Certo, i piccoli azionisti potrebbero trovare modi per aggirare il divieto, ad esempio delegando uno di loro che raggiunga lo 0,1% richiesto per poter intervenire. Comunque, ciò comprometterebbe il concetto di public company, già poco considerato in Italia. Queste sono imprese quotate che non sono dominate da grandi azionisti e spesso bastano piccoli movimenti di capitale per influenzare le decisioni. Le assemblee sono fondamentali come momenti di dialogo e decisione. Pensiamo a chi investe tutti i propri risparmi in borsa, somme che possono essere modeste per una grande azienda ma significative per il singolo investitore, a cui vorremmo negare di esprimersi.
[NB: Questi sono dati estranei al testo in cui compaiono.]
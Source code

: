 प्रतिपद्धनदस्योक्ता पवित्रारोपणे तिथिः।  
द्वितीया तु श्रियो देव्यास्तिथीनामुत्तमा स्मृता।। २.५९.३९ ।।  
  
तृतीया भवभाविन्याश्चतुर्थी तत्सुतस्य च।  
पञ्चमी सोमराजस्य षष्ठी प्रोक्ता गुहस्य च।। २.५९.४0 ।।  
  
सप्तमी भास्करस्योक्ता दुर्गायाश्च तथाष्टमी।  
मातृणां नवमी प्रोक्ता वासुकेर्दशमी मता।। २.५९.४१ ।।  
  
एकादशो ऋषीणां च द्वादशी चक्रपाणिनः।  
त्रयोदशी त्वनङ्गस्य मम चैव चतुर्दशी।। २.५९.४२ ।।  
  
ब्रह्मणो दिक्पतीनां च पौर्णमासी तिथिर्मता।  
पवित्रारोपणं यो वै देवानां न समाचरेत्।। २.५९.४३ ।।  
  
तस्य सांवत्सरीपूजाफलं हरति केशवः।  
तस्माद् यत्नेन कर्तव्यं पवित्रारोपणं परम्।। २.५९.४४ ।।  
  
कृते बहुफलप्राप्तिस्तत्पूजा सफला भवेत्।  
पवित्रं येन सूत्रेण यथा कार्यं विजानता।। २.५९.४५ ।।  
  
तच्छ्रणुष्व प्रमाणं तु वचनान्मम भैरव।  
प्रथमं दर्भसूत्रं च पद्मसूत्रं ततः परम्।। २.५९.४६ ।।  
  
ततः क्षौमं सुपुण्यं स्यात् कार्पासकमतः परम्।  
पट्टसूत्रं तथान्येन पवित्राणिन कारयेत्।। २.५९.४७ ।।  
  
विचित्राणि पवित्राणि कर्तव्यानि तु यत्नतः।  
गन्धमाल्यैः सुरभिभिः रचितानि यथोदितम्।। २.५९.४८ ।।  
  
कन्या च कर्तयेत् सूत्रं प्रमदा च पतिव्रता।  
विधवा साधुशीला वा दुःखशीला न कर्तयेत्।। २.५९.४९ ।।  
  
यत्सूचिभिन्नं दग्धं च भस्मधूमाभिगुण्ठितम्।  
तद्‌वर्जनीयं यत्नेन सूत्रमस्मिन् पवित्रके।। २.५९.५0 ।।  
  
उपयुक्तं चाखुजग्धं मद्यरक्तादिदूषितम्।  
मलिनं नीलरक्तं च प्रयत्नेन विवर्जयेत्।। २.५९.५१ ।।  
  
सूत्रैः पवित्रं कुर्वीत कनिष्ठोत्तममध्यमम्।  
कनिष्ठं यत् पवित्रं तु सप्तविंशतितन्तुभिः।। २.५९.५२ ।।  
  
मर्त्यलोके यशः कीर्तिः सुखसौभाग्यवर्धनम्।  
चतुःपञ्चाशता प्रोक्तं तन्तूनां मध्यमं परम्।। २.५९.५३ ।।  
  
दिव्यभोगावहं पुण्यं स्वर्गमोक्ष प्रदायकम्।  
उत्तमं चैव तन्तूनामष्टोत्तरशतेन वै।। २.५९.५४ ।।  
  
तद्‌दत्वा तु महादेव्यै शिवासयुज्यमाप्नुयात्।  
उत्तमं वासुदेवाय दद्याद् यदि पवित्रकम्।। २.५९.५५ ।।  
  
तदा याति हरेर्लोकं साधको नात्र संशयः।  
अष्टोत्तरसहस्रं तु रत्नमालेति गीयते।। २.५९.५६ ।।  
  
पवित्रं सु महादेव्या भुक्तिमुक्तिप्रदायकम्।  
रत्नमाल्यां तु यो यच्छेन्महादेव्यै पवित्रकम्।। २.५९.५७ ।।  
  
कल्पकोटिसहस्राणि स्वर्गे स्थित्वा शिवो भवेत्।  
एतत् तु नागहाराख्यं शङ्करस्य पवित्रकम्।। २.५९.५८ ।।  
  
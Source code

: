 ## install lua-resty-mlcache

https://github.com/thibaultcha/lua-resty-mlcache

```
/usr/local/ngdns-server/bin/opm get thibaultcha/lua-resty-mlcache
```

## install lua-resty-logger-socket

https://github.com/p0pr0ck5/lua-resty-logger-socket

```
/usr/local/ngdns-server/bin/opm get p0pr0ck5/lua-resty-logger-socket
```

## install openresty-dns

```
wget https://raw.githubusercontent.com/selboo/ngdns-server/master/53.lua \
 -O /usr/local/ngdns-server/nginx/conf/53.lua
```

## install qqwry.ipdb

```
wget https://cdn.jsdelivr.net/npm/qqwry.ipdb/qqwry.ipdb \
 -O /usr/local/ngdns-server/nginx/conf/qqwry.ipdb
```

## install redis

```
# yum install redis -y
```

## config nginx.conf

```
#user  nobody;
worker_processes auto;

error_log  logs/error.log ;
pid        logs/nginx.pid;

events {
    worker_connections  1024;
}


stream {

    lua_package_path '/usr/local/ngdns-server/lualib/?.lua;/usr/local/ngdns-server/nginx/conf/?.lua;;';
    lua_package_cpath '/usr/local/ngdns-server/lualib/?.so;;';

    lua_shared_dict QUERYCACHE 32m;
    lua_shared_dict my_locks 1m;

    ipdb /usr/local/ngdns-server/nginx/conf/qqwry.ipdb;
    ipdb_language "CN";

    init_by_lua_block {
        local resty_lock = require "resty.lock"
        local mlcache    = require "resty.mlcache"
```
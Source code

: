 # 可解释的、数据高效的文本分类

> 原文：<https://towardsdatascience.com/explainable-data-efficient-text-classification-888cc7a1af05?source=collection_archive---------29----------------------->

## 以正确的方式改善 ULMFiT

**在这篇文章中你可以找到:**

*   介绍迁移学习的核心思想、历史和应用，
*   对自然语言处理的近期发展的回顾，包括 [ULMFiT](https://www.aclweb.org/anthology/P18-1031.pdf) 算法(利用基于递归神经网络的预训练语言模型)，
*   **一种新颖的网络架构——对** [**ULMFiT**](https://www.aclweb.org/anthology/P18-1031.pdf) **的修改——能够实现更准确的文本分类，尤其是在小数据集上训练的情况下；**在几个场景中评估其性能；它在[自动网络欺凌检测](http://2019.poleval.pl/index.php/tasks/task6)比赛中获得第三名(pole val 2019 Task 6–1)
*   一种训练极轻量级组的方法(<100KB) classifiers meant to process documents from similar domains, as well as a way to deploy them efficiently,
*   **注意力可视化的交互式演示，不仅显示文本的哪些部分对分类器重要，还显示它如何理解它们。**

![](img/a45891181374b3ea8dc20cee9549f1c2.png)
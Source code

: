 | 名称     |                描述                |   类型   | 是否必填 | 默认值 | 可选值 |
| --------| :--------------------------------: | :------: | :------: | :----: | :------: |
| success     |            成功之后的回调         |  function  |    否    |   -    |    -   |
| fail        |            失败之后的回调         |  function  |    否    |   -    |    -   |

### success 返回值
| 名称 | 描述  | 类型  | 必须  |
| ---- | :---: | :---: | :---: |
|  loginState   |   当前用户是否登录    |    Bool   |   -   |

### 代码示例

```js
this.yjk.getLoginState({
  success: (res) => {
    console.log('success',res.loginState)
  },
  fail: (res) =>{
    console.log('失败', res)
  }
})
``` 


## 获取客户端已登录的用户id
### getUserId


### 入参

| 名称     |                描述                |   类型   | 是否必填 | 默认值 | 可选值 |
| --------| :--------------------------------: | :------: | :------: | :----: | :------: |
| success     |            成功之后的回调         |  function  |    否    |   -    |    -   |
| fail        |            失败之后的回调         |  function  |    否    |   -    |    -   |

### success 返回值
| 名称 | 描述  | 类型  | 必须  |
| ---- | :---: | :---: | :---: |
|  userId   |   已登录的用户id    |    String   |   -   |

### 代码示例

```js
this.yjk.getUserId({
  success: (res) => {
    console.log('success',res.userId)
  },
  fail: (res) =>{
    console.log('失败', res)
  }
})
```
Piccoli azionisti malvisti dal capitalismo delle grandi famiglie

Quando parla un piccolo azionista, ai grandi poco importa. Tuttavia, ciò non significa che debba rimanere inascoltato dagli altri piccoli come lui. Dovremmo ammettere apertamente che non desideriamo un capitalismo diffuso, preferendo che le aziende rimangano nelle mani dei fondatori o dei grandi azionisti. Sarebbe più onesto. Ma non possiamo continuare a lamentarci della scarsa educazione finanziaria degli italiani, chiedendo loro di investire di più e meglio in borsa, ma al contempo trattandoli come incapaci. Se il capitalismo deve rimanere un club esclusivo per poche famiglie, allora non dovremmo disturbare i cosiddetti disturbatori.